Day 1 – Rarakau to Okaka Lodge (20km)

Our arranged shuttle picked us up at Tui Camp, around 0830, and within 1/2 hr, transported us to the starting point of Humpridge Track. Past a farm gate, we immediately entered Waitutu Forest, a mixed coastal lowland forest. On a rather slippery and narrow track, we were encapsulated by giant trees including silver beech, rimu, totora, podocarp, broad-leafs tree ferns and rata. The canopy was not dense. Bird songs filled the forest. Tui and fantails flew close-by. South Island Robin jumped without fear near my boots and tree branches to investigate. High in the canopy, the heavy flapping of the Kereru can be heard. A steep set of steps brought me downhill and through a clearing, view of the crashing Southern Ocean at Te Waewae Bay.

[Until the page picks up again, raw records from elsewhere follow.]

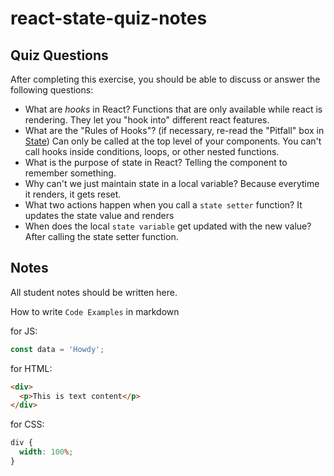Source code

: # react-state-quiz-notes

## Quiz Questions

After completing this exercise, you should be able to discuss or answer the following questions:

- What are _hooks_ in React?
  Functions that are only available while react is rendering. They let you "hook into" different react features.
- What are the "Rules of Hooks"? (if necessary, re-read the "Pitfall" box in [State](https://react.dev/learn/state-a-components-memory))
  Can only be called at the top level of your components. You can't call hooks inside conditions, loops, or other nested functions.
- What is the purpose of state in React?
  Telling the component to remember something.
- Why can't we just maintain state in a local variable?
  Because everytime it renders, it gets reset.
- What two actions happen when you call a `state setter` function?
  It updates the state value and renders
- When does the local `state variable` get updated with the new value?
  After calling the state setter function.

## Notes

All student notes should be written here.

How to write `Code Examples` in markdown

for JS:

```javascript
const data = 'Howdy';
```

for HTML:

```html
<div>
  <p>This is text content</p>
</div>
```

for CSS:

```css
div {
  width: 100%;
}
```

The muddy track continued along a pebbled beach to my first suspension bridge over Waikoau River across a collection of corrugated tin roof houses. Sea sprays drifted inland with swiping views of bluish-green craggy mountains in the background. That is Hump Ridge, the bottom end of Fiordland National Park. An alternate to walking on muddy and sometimes water log track, is to walk on the white sandy Blue Cliffs Beach. This sweeping crescent shaped beach stretched a long way. Beyond in the west, the daunting Hump Ridge Range and a cloudy sky. In the south, the ocean stretched all the way to Antarctica. I could see all the hikers that started earlier than us. I kept a sharp eye for seals and the highly endangered Hector Dolphins. The beach is littered with stones and drift wood. A truck passed us on the beach with a couple of  happy kids and dogs at the back. After 3/4 hour walk on the delightful beach, we re-entered the forest joining the South Coast Track. It is important to observe the orange triangle markers. Around 1030, we crossed Stoney Creek swing bridge surrounded by lush vegetation and rounded stones. We continued on the South Coast Track (past a detour to Teal Bay) onto Track Burn over Waikoko Stream. The track weaved through Maori land and Fiordland NP. The coast is often seen through breaks in the forest. The track so far had been relatively flat but muddy in several parts.

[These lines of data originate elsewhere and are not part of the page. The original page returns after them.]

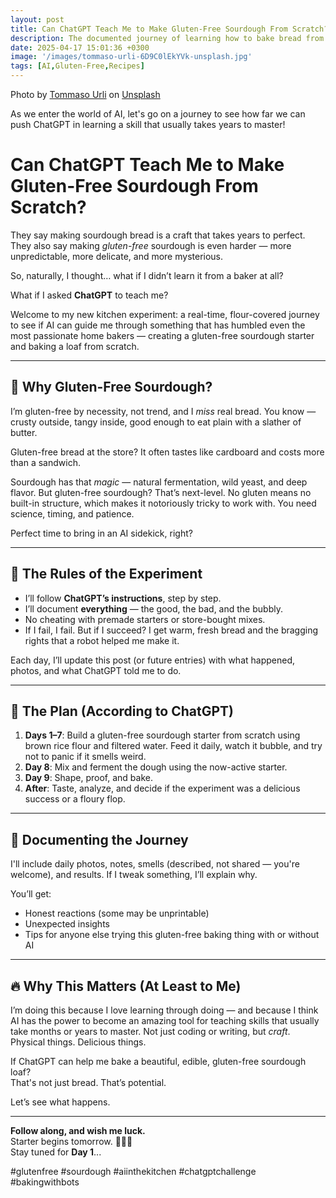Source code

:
 ```yaml
---
layout: post
title: Can ChatGPT Teach Me to Make Gluten-Free Sourdough From Scratch?
description: The documented journey of learning how to bake bread from ChatGPT
date: 2025-04-17 15:01:36 +0300
image: '/images/tommaso-urli-6D9C0lEkYVk-unsplash.jpg'
tags: [AI,Gluten-Free,Recipes]
---
```

Photo by <a href="https://unsplash.com/@tunnuz?utm_content=creditCopyText&utm_medium=referral&utm_source=unsplash">Tommaso Urli</a> on <a href="https://unsplash.com/photos/assorted-size-sliced-bread-on-table-6D9C0lEkYVk?utm_content=creditCopyText&utm_medium=referral&utm_source=unsplash">Unsplash</a>
      
As we enter the world of AI, let's go on a journey to see how far we can push ChatGPT in learning a skill that usually takes years to master!


# Can ChatGPT Teach Me to Make Gluten-Free Sourdough From Scratch?

They say making sourdough bread is a craft that takes years to perfect.  
They also say making *gluten-free* sourdough is even harder — more unpredictable, more delicate, and more mysterious.

So, naturally, I thought… what if I didn’t learn it from a baker at all?

What if I asked **ChatGPT** to teach me?

Welcome to my new kitchen experiment: a real-time, flour-covered journey to see if AI can guide me through something that has humbled even the most passionate home bakers — creating a gluten-free sourdough starter and baking a loaf from scratch.

---

## 🧪 Why Gluten-Free Sourdough?

I’m gluten-free by necessity, not trend, and I *miss* real bread. You know — crusty outside, tangy inside, good enough to eat plain with a slather of butter.

Gluten-free bread at the store? It often tastes like cardboard and costs more than a sandwich.

Sourdough has that *magic* — natural fermentation, wild yeast, and deep flavor. But gluten-free sourdough? That’s next-level. No gluten means no built-in structure, which makes it notoriously tricky to work with. You need science, timing, and patience.

Perfect time to bring in an AI sidekick, right?

---

## 🤖 The Rules of the Experiment

- I’ll follow **ChatGPT’s instructions**, step by step.
- I’ll document **everything** — the good, the bad, and the bubbly.
- No cheating with premade starters or store-bought mixes.
- If I fail, I fail. But if I succeed? I get warm, fresh bread and the bragging rights that a robot helped me make it.

Each day, I’ll update this post (or future entries) with what happened, photos, and what ChatGPT told me to do.

---

## 📅 The Plan (According to ChatGPT)

1. **Days 1–7**: Build a gluten-free sourdough starter from scratch using brown rice flour and filtered water. Feed it daily, watch it bubble, and try not to panic if it smells weird.
2. **Day 8**: Mix and ferment the dough using the now-active starter.
3. **Day 9**: Shape, proof, and bake.
4. **After**: Taste, analyze, and decide if the experiment was a delicious success or a floury flop.

---

## 📸 Documenting the Journey

I'll include daily photos, notes, smells (described, not shared — you're welcome), and results. If I tweak something, I’ll explain why.

You’ll get:
- Honest reactions (some may be unprintable)
- Unexpected insights
- Tips for anyone else trying this gluten-free baking thing with or without AI

---

## 🔥 Why This Matters (At Least to Me)

I’m doing this because I love learning through doing — and because I think AI has the power to become an amazing tool for teaching skills that usually take months or years to master. Not just coding or writing, but *craft*. Physical things. Delicious things.

If ChatGPT can help me bake a beautiful, edible, gluten-free sourdough loaf?  
That's not just bread. That’s potential.

Let’s see what happens.

---

**Follow along, and wish me luck.**  
Starter begins tomorrow. 👩‍🔬🥣  
Stay tuned for **Day 1**...

#glutenfree #sourdough #aiinthekitchen #chatgptchallenge #bakingwithbots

We arrived in Flat Creek at 1130. and the track diverted inland and immediately began to 900 meters climb. It is very sheltered in the bush. The forest ground is dominated by crown ferns. Lime green lichen and moss dripped from matured trees. Moving away from the coast, humidity increased. This part of the track was mostly walking on wooden board walks. The rest of the track was muddy and slippery in patches. The diversity of the forest is stunning. At 1300, we arrived at the half-way point, a shelter near a water bridge. A great place for lunch and refill our water bottle from the stream. A bucket had been conveniently placed on the bridge to scoop. Refuelled, we climbed higher aided by more boardwalks and bridges. Along a ridge, sphagnum moss dominated the ground. However, as we dipped into the valley, ferns reappeared. Besides lichen, with constant rainfall, epiphytic plants, including flowering orchid, flourished abundantly onto matured tree trunks and branches. This is a multi-tiered forest.

My body began to take its toll from the long hike. My pack was weighing me down as I walked slowly to keep track with my hiking mates. The vegetation dramatically changed with altitude gain.

“I walked amongst pristine beech forest – draped in lichen and moss, twisted and stunted. I decided to walk at my pace. Although uncrowded, walking in solitude is quite inspiring” .

Parts of the track was inter-twined with exposed tree roots. A marker indicted another 3km to go. Walking on the Humpridge is uncrowded compared to other great walks. Temperature dipped as mist rapidly flowed through. I scrambled up large boulders and rocks along a ridge. The track is well marked. Finally, I arrived at a clearing – Stag Point at 1615. Dark cold clouds descended rapidly in the west and Hump Ridge was obscured. However, the views of Te Waewae Bay towards the south-east, although hazy, was visible.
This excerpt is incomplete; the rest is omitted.